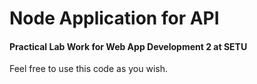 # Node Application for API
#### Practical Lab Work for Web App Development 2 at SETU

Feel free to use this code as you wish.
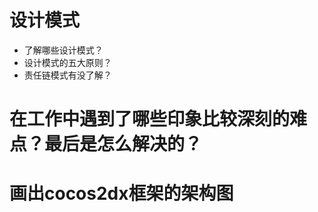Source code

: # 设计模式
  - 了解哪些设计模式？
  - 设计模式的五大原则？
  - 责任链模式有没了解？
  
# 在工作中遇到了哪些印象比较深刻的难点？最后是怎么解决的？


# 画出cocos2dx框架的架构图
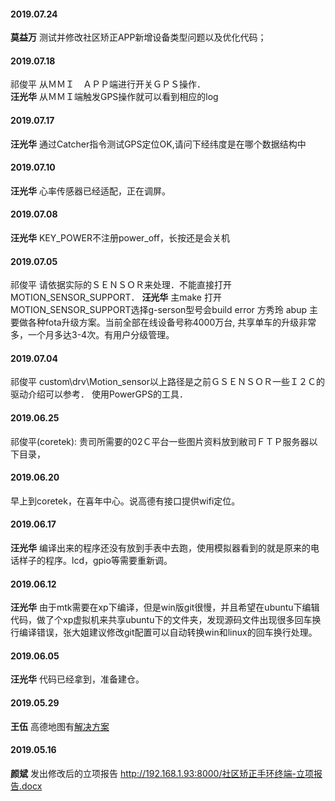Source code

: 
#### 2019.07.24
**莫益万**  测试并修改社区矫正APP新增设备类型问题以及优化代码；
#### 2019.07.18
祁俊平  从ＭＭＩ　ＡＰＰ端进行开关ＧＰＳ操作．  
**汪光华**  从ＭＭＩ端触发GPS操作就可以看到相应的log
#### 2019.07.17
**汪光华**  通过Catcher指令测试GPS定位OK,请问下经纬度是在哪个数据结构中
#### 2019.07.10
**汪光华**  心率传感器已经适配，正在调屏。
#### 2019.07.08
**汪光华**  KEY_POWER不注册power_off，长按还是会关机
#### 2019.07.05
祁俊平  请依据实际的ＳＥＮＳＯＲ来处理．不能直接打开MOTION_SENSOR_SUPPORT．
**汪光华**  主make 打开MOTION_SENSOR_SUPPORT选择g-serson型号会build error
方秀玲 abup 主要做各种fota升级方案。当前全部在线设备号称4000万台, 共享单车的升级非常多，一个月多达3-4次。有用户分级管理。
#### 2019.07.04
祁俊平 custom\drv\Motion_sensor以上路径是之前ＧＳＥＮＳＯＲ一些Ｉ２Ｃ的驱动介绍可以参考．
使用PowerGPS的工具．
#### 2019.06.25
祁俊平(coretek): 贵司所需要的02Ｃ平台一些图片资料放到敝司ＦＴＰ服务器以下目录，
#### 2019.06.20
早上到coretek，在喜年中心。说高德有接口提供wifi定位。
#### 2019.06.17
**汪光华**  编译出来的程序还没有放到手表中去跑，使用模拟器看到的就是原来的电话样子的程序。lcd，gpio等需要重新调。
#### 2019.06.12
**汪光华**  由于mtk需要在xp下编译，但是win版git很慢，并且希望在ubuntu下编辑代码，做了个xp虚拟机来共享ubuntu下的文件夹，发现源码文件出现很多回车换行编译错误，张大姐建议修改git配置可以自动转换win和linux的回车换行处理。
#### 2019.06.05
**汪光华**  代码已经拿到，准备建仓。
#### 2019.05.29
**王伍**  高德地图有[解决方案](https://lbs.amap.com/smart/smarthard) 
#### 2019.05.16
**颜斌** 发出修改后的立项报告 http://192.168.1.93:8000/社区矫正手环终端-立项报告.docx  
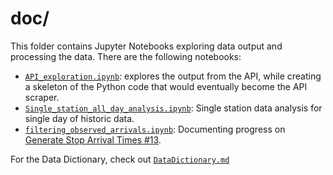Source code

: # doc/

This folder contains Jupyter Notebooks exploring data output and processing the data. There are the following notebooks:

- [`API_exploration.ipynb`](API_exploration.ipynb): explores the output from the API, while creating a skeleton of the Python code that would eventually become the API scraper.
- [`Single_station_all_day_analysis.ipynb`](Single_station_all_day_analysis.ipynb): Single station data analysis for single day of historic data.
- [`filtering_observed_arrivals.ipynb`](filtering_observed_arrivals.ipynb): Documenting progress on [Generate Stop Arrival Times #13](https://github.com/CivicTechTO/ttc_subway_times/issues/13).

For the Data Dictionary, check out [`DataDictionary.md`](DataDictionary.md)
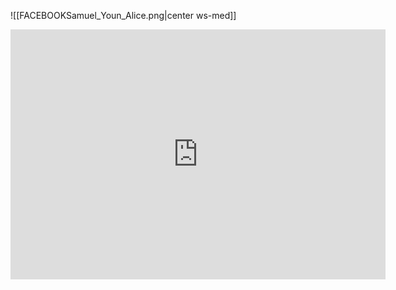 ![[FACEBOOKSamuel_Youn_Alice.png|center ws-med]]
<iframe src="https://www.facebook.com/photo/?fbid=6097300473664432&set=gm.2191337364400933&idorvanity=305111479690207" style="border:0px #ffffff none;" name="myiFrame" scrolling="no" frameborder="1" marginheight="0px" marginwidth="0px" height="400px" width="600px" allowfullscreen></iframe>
□ □ □ □
### Task to carry out
Skip the pictures and reproduce all remaining entries exactly.

### Reply to the exercise
 # Node Application for API
#### Practical Lab Work for Web App Development 2 at SETU

Feel free to use this code as you wish.
Source code

: # 设计模式
  - 了解哪些设计模式？
  - 设计模式的五大原则？
  - 责任链模式有没了解？
  
# 在工作中遇到了哪些印象比较深刻的难点？最后是怎么解决的？


# 画出cocos2dx框架的架构图
Source code

: 
#### 2019.07.24
**莫益万**  测试并修改社区矫正APP新增设备类型问题以及优化代码；
#### 2019.07.18
祁俊平  从ＭＭＩ　ＡＰＰ端进行开关ＧＰＳ操作．  
**汪光华**  从ＭＭＩ端触发GPS操作就可以看到相应的log
#### 2019.07.17
**汪光华**  通过Catcher指令测试GPS定位OK,请问下经纬度是在哪个数据结构中
#### 2019.07.10
**汪光华**  心率传感器已经适配，正在调屏。
#### 2019.07.08
**汪光华**  KEY_POWER不注册power_off，长按还是会关机
#### 2019.07.05
祁俊平  请依据实际的ＳＥＮＳＯＲ来处理．不能直接打开MOTION_SENSOR_SUPPORT．
**汪光华**  主make 打开MOTION_SENSOR_SUPPORT选择g-serson型号会build error
方秀玲 abup 主要做各种fota升级方案。当前全部在线设备号称4000万台, 共享单车的升级非常多，一个月多达3-4次。有用户分级管理。
#### 2019.07.04
祁俊平 custom\drv\Motion_sensor以上路径是之前ＧＳＥＮＳＯＲ一些Ｉ２Ｃ的驱动介绍可以参考．
使用PowerGPS的工具．
#### 2019.06.25
祁俊平(coretek): 贵司所需要的02Ｃ平台一些图片资料放到敝司ＦＴＰ服务器以下目录，
#### 2019.06.20
早上到coretek，在喜年中心。说高德有接口提供wifi定位。
#### 2019.06.17
**汪光华**  编译出来的程序还没有放到手表中去跑，使用模拟器看到的就是原来的电话样子的程序。lcd，gpio等需要重新调。
#### 2019.06.12
**汪光华**  由于mtk需要在xp下编译，但是win版git很慢，并且希望在ubuntu下编辑代码，做了个xp虚拟机来共享ubuntu下的文件夹，发现源码文件出现很多回车换行编译错误，张大姐建议修改git配置可以自动转换win和linux的回车换行处理。
#### 2019.06.05
**汪光华**  代码已经拿到，准备建仓。
#### 2019.05.29
**王伍**  高德地图有[解决方案](https://lbs.amap.com/smart/smarthard) 
#### 2019.05.16
**颜斌** 发出修改后的立项报告 http://192.168.1.93:8000/社区矫正手环终端-立项报告.docx  
Source code

: # doc/

This folder contains Jupyter Notebooks exploring data output and processing the data. There are the following notebooks:

- [`API_exploration.ipynb`](API_exploration.ipynb): explores the output from the API, while creating a skeleton of the Python code that would eventually become the API scraper.
- [`Single_station_all_day_analysis.ipynb`](Single_station_all_day_analysis.ipynb): Single station data analysis for single day of historic data.
- [`filtering_observed_arrivals.ipynb`](filtering_observed_arrivals.ipynb): Documenting progress on [Generate Stop Arrival Times #13](https://github.com/CivicTechTO/ttc_subway_times/issues/13).

For the Data Dictionary, check out [`DataDictionary.md`](DataDictionary.md)
 ![[FACEBOOKSamuel_Youn_Alice.png|center ws-med]]
<iframe src="https://www.facebook.com/photo/?fbid=6097300473664432&set=gm.2191337364400933&idorvanity=305111479690207" style="border:0px #ffffff none;" name="myiFrame" scrolling="no" frameborder="1" marginheight="0px" marginwidth="0px" height="400px" width="600px" allowfullscreen></iframe>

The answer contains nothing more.